BALANCE: A Creative’s Challenge
I shun father and mother and wife and brother when my genius calls me. I would write on the lintels of the door-post, Whim. I hope that it is somewhat better than whim at last, but cannot spend the day in explanation.
In his essay, Self-Reliance, Ralph Waldo Emerson, extols the virtue of dropping everything and ignoring everyone when he is feeling the flow of his creativity–the siren call of his genius. Such is the “high” most creatives get when fleeting ideas, words, images or musical notes take form–solidifying in their reality.

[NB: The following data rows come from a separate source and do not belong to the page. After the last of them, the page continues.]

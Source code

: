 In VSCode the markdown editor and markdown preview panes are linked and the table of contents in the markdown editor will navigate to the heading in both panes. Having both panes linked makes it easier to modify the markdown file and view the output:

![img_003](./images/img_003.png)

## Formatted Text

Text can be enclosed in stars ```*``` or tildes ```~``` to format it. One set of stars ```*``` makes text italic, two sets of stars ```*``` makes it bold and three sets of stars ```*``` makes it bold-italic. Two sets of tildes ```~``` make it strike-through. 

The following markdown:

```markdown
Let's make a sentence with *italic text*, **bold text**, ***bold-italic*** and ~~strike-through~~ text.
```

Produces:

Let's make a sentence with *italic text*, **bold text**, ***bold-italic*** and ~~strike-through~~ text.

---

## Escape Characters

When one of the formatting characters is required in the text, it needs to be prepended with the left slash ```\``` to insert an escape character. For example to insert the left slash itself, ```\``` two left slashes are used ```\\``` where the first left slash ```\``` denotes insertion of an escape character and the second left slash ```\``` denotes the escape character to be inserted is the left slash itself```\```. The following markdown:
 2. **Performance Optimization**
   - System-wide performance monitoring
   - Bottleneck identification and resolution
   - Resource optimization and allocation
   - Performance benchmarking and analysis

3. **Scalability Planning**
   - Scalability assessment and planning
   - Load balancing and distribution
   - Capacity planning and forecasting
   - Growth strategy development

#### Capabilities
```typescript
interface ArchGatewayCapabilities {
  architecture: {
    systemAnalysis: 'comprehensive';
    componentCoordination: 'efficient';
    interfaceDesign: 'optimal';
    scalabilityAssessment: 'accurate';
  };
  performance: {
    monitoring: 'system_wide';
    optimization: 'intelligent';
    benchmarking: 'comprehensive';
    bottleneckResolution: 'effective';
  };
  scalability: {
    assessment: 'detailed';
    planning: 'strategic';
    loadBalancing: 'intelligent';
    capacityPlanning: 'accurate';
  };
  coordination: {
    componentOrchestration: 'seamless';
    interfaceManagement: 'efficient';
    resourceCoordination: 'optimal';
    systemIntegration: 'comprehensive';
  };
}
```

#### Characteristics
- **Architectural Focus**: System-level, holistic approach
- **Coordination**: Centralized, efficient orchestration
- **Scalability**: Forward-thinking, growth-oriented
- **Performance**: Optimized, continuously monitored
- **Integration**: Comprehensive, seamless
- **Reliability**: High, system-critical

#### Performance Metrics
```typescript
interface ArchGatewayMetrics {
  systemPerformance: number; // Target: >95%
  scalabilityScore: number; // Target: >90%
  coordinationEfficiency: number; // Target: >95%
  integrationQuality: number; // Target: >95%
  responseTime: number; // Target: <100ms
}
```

That feeling is hard to set aside for any creative person. Yet, the realities of life, mean that it must happen. Today, I wanted nothing more than to dive into work on the second book in my new science fiction series. The Saga of the Cerulean Universe cannot wait! But, I also knew that if I didn’t get in some kind of workout this morning that I would not be quite right in the head all day–such is also my commitment to fitness. On top of that, I also need to take care of my financial realities. I’m not making enough money off of my books and
writing (yet) to do it full-time–I still need to pay the bills. So, today I also have to set aside a portion of my quiet, alone, at-home time to do some Endeavor Racing administrative work and to study for my personal trainer certification.
Consequently, I create a schedule for my day–parceling out the hours to write, to do my bookkeeping and to study. Still, when I get to my allotted writing time, there is a risk. I’m very excited to work on my follow-up to Piercing the Celestial Ocean–and ideas and writing seem to have been exploding from my mind in past sessions. The risk is that I’ll get so caught up in what I’m doing that I “decide” to keep writing and ignore the other tasks on my list.
Hence the creative’s dilemma–when do I embrace Emerson’s whim and when do I stop to move on to another scheduled task? It’s never easy to evaluate in that moment–to step out of the flow, stand on the shore and weigh the costs and benefits. Sometimes, if a marvelous idea is just in its infancy, I can get away with jotting some quick notes–without fully developing the thought and then jump to the next item on my list. Other times, I just need to keep going–the idea has already crystalized into words, sentences, paragraphs and pages–and I must write until my mind is emptied.
The real challenge for me is to make sure that on the days where the writing is not flowing that I do not try to force it by extending my time. On those days, I need to make sure I’m doing the other work on my list—my workouts, accounting, marketing, studying. If I can do that well, I’ll be able to allow myself a little more leeway when a writing session turns into a creative torrent.